There were 915 households, out of which 75.7% had children under the age of 18 living with them, 79.9% were married couples living together, 11.8% had a female householder with no husband present, and 4.8% were non-families. 4.3% of all households were made up of individuals, and 1.3% had someone living alone who was 65 years of age or older. The average household size was 4.65 and the average family size was 4.74.

In the CDP, the population was spread out, with 45.7% under the age of 18, 10.7% from 18 to 24, 30.4% from 25 to 44, 10.9% from 45 to 64, and 2.4% who were 65 years of age or older. The median age was 20 years. For every 100 females, there were 96.9 males. For every 100 females age 18 and over, there were 95.2 males.

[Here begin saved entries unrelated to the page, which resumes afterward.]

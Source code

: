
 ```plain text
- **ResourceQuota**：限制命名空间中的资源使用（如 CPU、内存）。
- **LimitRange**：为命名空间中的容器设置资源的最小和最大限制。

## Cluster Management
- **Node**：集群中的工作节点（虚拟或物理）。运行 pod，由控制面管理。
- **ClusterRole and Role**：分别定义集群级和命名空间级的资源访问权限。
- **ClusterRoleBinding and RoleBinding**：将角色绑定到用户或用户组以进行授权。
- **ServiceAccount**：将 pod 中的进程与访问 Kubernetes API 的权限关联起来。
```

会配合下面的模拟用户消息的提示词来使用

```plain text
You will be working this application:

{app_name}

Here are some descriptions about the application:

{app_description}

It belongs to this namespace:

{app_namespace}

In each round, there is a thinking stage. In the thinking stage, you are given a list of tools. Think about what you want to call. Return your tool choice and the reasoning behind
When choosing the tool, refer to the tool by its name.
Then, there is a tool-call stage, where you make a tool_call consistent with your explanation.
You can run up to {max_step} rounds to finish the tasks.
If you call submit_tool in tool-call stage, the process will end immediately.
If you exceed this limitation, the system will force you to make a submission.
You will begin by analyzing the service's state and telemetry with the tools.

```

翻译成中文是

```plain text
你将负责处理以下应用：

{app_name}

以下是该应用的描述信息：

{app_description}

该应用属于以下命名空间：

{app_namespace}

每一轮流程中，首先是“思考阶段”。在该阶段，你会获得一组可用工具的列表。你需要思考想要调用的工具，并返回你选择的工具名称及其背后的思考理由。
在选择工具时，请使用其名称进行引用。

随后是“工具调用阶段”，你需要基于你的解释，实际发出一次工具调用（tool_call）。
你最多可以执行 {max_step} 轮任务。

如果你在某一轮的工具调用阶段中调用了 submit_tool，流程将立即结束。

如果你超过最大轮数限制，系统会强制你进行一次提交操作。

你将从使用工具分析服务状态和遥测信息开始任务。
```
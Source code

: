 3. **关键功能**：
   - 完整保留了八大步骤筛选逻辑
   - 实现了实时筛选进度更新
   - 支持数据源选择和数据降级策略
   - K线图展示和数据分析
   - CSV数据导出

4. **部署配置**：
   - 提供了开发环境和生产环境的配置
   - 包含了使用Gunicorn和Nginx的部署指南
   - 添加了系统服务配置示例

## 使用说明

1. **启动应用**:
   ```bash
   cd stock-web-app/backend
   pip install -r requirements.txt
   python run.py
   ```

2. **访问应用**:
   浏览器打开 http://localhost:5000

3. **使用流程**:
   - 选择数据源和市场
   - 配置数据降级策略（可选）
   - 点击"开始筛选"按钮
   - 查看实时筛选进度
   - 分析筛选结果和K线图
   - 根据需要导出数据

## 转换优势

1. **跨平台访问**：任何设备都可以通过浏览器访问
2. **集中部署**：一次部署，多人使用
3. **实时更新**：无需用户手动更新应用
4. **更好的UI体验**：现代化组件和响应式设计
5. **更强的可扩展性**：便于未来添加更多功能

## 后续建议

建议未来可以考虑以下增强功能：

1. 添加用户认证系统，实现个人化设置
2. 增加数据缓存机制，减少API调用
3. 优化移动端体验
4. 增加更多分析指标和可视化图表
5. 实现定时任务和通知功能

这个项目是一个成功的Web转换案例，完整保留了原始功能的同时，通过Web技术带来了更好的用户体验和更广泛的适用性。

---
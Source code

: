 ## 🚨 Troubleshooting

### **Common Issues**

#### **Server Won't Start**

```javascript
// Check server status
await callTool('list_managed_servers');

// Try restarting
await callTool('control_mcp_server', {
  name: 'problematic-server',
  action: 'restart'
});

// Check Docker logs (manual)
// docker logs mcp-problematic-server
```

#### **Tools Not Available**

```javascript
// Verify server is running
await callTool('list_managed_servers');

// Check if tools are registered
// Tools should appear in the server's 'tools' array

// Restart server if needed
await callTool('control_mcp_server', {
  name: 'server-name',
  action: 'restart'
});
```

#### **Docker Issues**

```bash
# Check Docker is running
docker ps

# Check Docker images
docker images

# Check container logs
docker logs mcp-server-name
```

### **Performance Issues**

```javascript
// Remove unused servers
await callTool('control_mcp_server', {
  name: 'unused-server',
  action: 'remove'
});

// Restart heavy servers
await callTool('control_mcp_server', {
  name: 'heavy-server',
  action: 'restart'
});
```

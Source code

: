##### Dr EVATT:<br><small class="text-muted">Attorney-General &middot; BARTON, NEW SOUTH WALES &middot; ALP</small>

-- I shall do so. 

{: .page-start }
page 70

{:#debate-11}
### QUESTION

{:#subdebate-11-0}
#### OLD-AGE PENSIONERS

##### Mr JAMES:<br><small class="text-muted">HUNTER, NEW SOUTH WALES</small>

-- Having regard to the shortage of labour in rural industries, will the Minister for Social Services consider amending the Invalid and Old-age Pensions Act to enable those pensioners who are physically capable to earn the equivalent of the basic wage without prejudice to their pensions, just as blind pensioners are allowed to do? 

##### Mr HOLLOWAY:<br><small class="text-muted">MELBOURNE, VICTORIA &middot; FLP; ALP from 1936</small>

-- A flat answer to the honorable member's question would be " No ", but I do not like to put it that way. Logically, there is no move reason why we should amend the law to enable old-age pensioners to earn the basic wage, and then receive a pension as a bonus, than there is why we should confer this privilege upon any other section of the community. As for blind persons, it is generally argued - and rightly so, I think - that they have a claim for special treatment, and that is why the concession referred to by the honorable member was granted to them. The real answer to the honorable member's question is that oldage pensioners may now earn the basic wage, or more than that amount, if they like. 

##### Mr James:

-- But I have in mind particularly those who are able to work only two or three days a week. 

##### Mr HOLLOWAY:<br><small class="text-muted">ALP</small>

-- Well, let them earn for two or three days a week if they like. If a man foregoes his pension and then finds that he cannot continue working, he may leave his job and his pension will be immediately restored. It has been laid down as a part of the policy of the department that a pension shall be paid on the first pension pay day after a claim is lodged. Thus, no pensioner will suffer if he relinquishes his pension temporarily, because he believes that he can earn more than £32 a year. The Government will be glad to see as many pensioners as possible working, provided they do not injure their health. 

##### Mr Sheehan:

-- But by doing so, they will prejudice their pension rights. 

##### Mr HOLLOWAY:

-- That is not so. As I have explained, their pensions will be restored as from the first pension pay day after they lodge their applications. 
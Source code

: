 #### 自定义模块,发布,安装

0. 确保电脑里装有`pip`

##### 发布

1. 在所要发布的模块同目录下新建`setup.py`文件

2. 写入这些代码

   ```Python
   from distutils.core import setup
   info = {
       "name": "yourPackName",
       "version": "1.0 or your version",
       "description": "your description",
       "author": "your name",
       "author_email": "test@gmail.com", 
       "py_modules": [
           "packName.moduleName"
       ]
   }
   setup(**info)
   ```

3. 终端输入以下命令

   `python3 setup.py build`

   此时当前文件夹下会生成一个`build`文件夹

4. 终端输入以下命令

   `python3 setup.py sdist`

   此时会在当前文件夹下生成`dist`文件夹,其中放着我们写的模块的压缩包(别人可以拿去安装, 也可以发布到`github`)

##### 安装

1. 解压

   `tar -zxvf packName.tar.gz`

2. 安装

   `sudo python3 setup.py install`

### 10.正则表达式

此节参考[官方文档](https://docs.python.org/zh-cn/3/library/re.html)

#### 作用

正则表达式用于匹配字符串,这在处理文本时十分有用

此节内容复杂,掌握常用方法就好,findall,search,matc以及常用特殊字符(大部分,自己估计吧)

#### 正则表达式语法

The median income for a household in the CDP was $18,192, and the median income for a family was $19,353. Males had a median income of $15,017 versus $12,784 for females. The per capita income for the CDP was $4,923. About 43.0% of families and 42.5% of the population were below the poverty line, including 48.5% of those under age 18 and 26.8% of those age 65 or over.

==Education==
Doffing is served by the La Joya Independent School District. Zoned schools include:
- Elementary: Narciso Cavazos, E. R. Chapa, Henry B. González, and Patricio Perez
- Middle: Irene Garcia, A. Richards, and J. D. Salinas
- La Joya High School and Palmview High School

In addition, South Texas Independent School District operates magnet schools that serve the community.